GREEN, JAMES A.; GUSTAFSON, GWEN E.; and WEST, MEREDITH J. Effects of Infant Development on Mother-Infant Interactions. CHILD DEVELOPMENT, 1980, 51, 199-207. Home observations were made of the social interactions of 14 infants and their mothers when the infants were 6, 8, and 12 months of age. The purpose was to document how changing social and motor capabilities of infants affect their daily social encounters. To this end, the social interactions between the mother and infant were taken as the units of analysis; changes in the initiations and the contents or themes of interactions were shown to be related to developmental changes in infants.
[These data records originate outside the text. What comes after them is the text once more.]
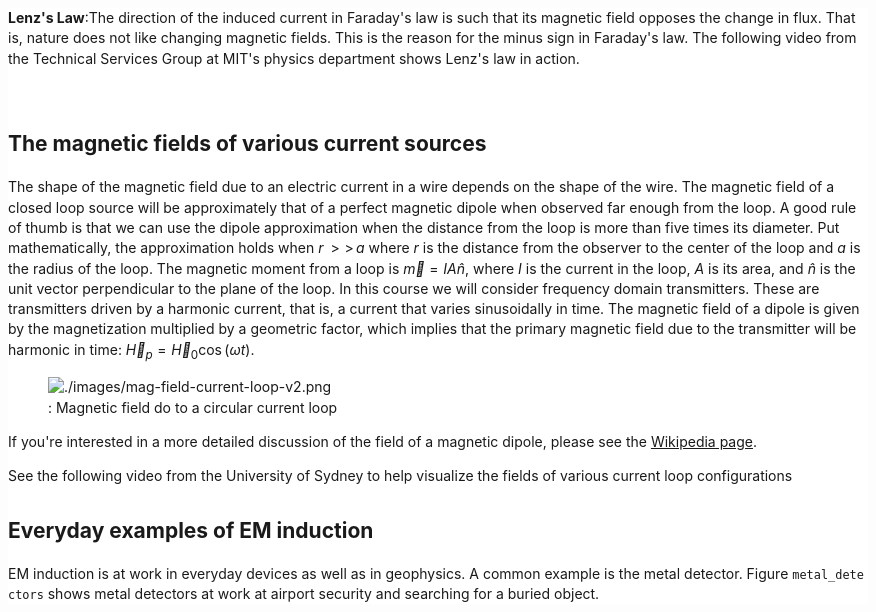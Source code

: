 **Lenz's Law**:The direction of the induced current in Faraday's law is
such that its magnetic field opposes the change in flux. That is, nature
does not like changing magnetic fields. This is the reason for the minus
sign in Faraday's law. The following video from the Technical Services
Group at MIT's physics department shows Lenz's law in action.

<div style="position: relative; padding-bottom: 2%; height: 0; overflow: hidden; max-width: 100%; height: auto;"><iframe width="560" height="315" src="https://www.youtube.com/embed/N7tIi71-AjA?rel=0" frameborder="0" allowfullscreen></iframe></div>

## The magnetic fields of various current sources

The shape of the magnetic field due to an electric current in a wire
depends on the shape of the wire. The magnetic field of a closed loop
source will be approximately that of a perfect magnetic dipole when
observed far enough from the loop. A good rule of thumb is that we can
use the dipole approximation when the distance from the loop is more
than five times its diameter. Put mathematically, the approximation
holds when $`r\, >>\, a`$ where $`r`$ is the distance from the observer
to the center of the loop and $`a`$ is the radius of the loop. The
magnetic moment from a loop is $`\vec{m} = IA \hat{n}`$, where $`I`$ is
the current in the loop, $`A`$ is its area, and $`\hat{n}`$ is the unit
vector perpendicular to the plane of the loop. In this course we will
consider frequency domain transmitters. These are transmitters driven by
a harmonic current, that is, a current that varies sinusoidally in time.
The magnetic field of a dipole is given by the magnetization multiplied
by a geometric factor, which implies that the primary magnetic field due
to the transmitter will be harmonic in time:
$`\vec{H}_p = \vec{H}_0 \cos(\omega t)`$.

<figure class="align-center">
<img src="./images/mag-field-current-loop-v2.png" id="loop_dipole_field"
alt="./images/mag-field-current-loop-v2.png" />
<figcaption>: Magnetic field do to a circular current loop</figcaption>
</figure>

If you're interested in a more detailed discussion of the field of a
magnetic dipole, please see the [Wikipedia
page](https://en.wikipedia.org/wiki/Magnetic_dipole).

See the following video from the University of Sydney to help visualize
the fields of various current loop configurations

<iframe width="560" height="315" src="https://www.youtube.com/embed/V-M07N4a6-Y?rel=0" frameborder="0" allowfullscreen></iframe>

## Everyday examples of EM induction

EM induction is at work in everyday devices as well as in geophysics. A
common example is the metal detector. Figure `metal_detectors` shows
metal detectors at work at airport security and searching for a buried
object.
With increasing age, infants more often initiated interactions using directed social behaviors, and mothers more frequently initiated games, terminated or redirected infants' ongoing activities, and issued verbal requests. Mothers also performed proportionally fewer caretaking activities and less repositioning of their infants. Certain initiation types and themes showed reliable correlations as well as changes in the rate of occurrence over the 6-month period. Infants' locomotor ability was shown to be related to many of these changes in maternal behavior and, particularly, to the increasing frequency of infants' activities that mothers attempted to terminate or redirect. The results demonstrate (a) that the infant's social environment is determined in part by the infant's developmental status but (b) that there are consistent differences among infant-mother dyads across time.